Tears spilled down her face and she dashed them away angrily as Venetia and India helplessly watched.

“I’m sorry,” sobbed Paris. “I didn’t mean it, really I didn’t.” She fished a Kleenex from her pocket and
dabbed her eyes. “You’re right, Vennie. She’d earned it the hard way and she had the right to do what she wanted with it. She was foolish, that’s all—and alone, and vulnerable.” And, she added silently, nobody understands that better than I do.

Venetia stared out of the window at the expanse of ocean and the evil yellow haze of smog on the horizon. A typical Hollywood day. Every time she returned to this town she knew again why she could never live here. Hollywood’s blue skies and sunshine and laid-back casual life-style was the surface that camouflaged the scheming and striving for its glittering show-business prizes. The city enclosed the vulnerable in its luxurious tentacles with a gripping relentlessness, until they were trapped in its tinsel values.
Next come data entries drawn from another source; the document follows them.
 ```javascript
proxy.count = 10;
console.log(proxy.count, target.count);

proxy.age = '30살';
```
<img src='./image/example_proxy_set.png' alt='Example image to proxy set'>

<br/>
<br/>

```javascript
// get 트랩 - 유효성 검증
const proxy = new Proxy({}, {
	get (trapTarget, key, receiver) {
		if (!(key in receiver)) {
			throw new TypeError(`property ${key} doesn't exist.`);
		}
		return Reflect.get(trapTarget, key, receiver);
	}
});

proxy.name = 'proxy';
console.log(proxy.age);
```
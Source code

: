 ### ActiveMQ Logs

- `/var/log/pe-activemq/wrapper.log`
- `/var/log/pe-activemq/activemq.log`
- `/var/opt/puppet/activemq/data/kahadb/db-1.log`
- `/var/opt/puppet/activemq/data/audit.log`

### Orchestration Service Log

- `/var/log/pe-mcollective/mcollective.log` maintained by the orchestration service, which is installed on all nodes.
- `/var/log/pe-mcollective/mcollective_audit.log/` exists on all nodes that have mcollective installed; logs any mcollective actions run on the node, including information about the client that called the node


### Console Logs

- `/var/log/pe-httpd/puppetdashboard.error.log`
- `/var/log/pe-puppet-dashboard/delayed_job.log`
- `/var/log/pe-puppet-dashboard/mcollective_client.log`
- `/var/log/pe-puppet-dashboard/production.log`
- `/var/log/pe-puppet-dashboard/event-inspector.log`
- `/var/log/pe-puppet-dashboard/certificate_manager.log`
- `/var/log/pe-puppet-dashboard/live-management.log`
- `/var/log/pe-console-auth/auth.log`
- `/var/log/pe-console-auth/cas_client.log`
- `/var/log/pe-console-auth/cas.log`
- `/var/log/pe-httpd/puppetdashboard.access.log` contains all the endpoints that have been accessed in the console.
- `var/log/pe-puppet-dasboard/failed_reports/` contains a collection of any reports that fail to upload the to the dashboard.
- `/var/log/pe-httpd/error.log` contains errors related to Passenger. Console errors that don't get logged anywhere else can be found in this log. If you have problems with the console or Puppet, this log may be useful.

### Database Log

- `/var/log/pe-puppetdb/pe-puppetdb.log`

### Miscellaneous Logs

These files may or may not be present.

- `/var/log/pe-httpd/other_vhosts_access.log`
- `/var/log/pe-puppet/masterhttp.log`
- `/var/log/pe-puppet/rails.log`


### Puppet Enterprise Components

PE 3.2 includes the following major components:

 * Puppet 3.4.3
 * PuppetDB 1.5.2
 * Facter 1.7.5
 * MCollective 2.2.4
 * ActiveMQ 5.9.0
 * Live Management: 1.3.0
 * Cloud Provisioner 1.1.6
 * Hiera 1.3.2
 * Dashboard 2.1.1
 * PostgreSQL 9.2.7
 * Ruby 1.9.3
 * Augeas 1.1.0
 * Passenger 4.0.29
Jenny had fought against it—and sent her girls away from its seductive pressures—but in the end she had conformed; for her, too, God lived in Hollywood.

Venetia longed suddenly for the anonymous, rain-washed freedom of London and the casual give-and-take of the Lancaster household. So, what next? She would be all right; she had her diploma and she’d meant to begin work catering directors’ lunches in the City, and doing parties and dinners. Kate Lancaster had told her of a good agency to use. She imagined India would continue doing what she was doing—things seemed all right with her, except for Fabrizio Paroli, of course, but that was part of the game. It was Paris who was going to be most hurt by this situation. She was so completely alone. As far as Vennie knew there was no man in her life, all she had was her ambition, and even with her undoubted talent it was going to be a long, hard struggle to make her name as a designer now that even the hope of her mother coming to her help had gone. There was just ten thousand dollars for the three of them. Ten thousand dollars …

“Paris,” she said, startling her sisters from their brooding silence, “I want you to have my share of the ten thousand. Maybe it’ll help toward putting together your collection.”

Paris’s dark blue eyes lit with a gleam of hope. But no, she couldn’t. “It’s sweet of you, Vennie, but I can’t let you do that. You’ll probably need it yourself one day.”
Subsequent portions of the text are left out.